Let's expand on the functionality of the Apple class by defining a property only accessible to it. Since apples can be red, green, or yellow, let's allow ourselves to give our apples a color:

	
    <?php
        class Fruit {

            public $weight = 0;

            public function __construct($weight) {
                $this->weight = $weight;
            }

            public function getWeight() {
                return 'This fruit weighs ' . $this->weight . ' grams.';
            }
        }

        class Apple extends Fruit {

            public $color = "";

            function __construct($weight, $color) {
                // this will call the parent constructor
                parent::__construct($weight);
                $this->color = $color;
            }

            public function getColor() {
                return 'This apple is ' . $this->color . '.';
            }

            public function getWeight() {
                return 'This apple weighs ' . $this->weight . ' grams.';
            }
        }

        $apple = new Apple(300, 'red');

        echo($apple->getWeight());
        echo($apple->getColor());
    ?>
	
	
    This apple weighs 300 grams.
    This apple is red.
	

Quite a few interesting things are happening in the above code. First off, if you noticed in the constructor for Apple, we are manually calling the constructor for Fruit to pass in the apple's weight. This is what, from PHP's perspective, allows the apple to also be a fruit, since we are fufilling all the requirements for it to be a fruit. The second parameter, red, gives the apple its color by setting its $color property.
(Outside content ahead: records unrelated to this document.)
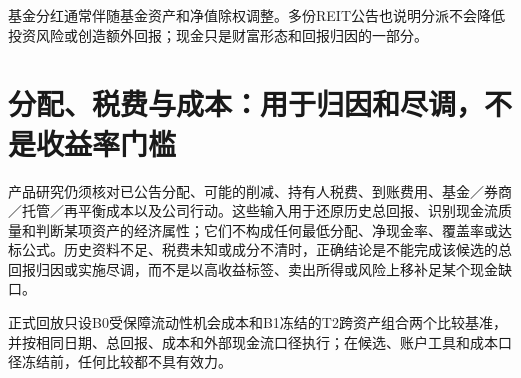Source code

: 基金分红通常伴随基金资产和净值除权调整。多份REIT公告也说明分派不会降低投资风险或创造额外回报；现金只是财富形态和回报归因的一部分。

\section{分配、税费与成本：用于归因和尽调，不是收益率门槛}

产品研究仍须核对已公告分配、可能的削减、持有人税费、到账费用、基金／券商／托管／再平衡成本以及公司行动。这些输入用于还原历史总回报、识别现金流质量和判断某项资产的经济属性；它们不构成任何最低分配、净现金率、覆盖率或达标公式。历史资料不足、税费未知或成分不清时，正确结论是不能完成该候选的总回报归因或实施尽调，而不是以高收益标签、卖出所得或风险上移补足某个现金缺口。

正式回放只设B0受保障流动性机会成本和B1冻结的T2跨资产组合两个比较基准，并按相同日期、总回报、成本和外部现金流口径执行；在候选、账户工具和成本口径冻结前，任何比较都不具有效力。
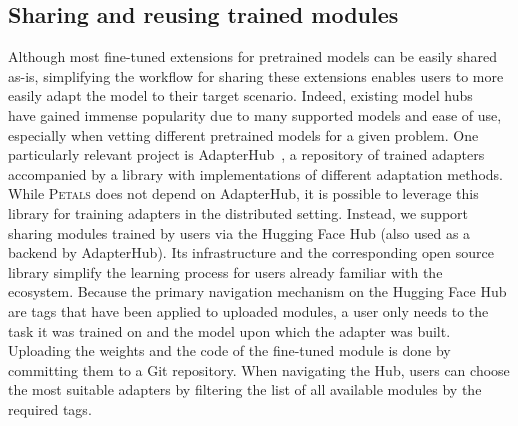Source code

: 






\subsection{Sharing and reusing trained modules}
\label{sect:design_ecosystem}

Although most fine-tuned extensions for pretrained models can be easily shared as-is, simplifying the workflow for sharing these extensions enables users to more easily adapt the model to their target scenario. Indeed, existing model hubs~\cite{wolf-etal-2020-transformers, tfhub, torchhub} have gained immense popularity due to many supported models and ease of use, especially when vetting different pretrained models for a given problem. One particularly relevant project is AdapterHub~\cite{adapterhub}, a repository of trained adapters accompanied by a library with implementations of different adaptation methods. While \textsc{Petals} does not depend on AdapterHub, it is possible to leverage this library for training adapters in the distributed setting.
Instead, we support sharing modules trained by users via the Hugging Face Hub (also used as a backend by AdapterHub). Its infrastructure and the corresponding open source library simplify the learning process for users already familiar with the ecosystem. Because the primary navigation mechanism on the Hugging Face Hub are tags that have been applied to uploaded modules, a user only needs to the task it was trained on and the model upon which the adapter was built. Uploading the weights and the code of the fine-tuned module is done by committing them to a Git repository.
When navigating the Hub, users can choose the most suitable adapters by filtering the list of all available modules by the required tags.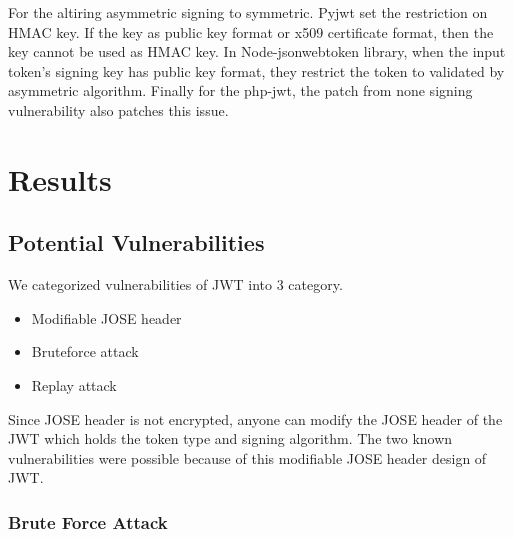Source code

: \documentclass[journal,article,submit,moreauthors,pdftex,10pt,a4paper]{mdpi}
\begin{document}
For the altiring asymmetric signing to symmetric. Pyjwt set the restriction on HMAC key. If the key as public key format or x509 certificate format, then the key cannot be used as HMAC key. In Node-jsonwebtoken library, when the input token's signing key has public key format, they restrict the token to validated by asymmetric algorithm. Finally for the php-jwt, the patch from none signing vulnerability also patches this issue.


\section{Results}
\subsection{Potential Vulnerabilities}
We categorized vulnerabilities of JWT into 3 category.
\begin{itemize}[leftmargin=*,labelsep=4mm]
\item Modifiable JOSE header
\item Bruteforce attack
\item Replay attack
\end{itemize}

Since JOSE header is not encrypted, anyone can modify the JOSE header of the JWT which holds the token type and signing algorithm. The two known vulnerabilities were possible because of this modifiable JOSE header design of JWT.


\subsubsection{Brute Force Attack}
\end{document}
Also, in the Apple class, we are defining a function named getWeight(), which is the exact same name of the function in the Fruit class. This is called overriding a function, because PHP will use the child's implementation of the function, instead of the parent one. That is why the string read This apple weighs 300 grams. instead of This fruit weighs 300 grams..

Classes and Objects in PHP are very versatile and useful at representing data in a compact and easy-to-work-with package. You just define a class, maybe define another class that inherits from that one, and you can create endless objects from them!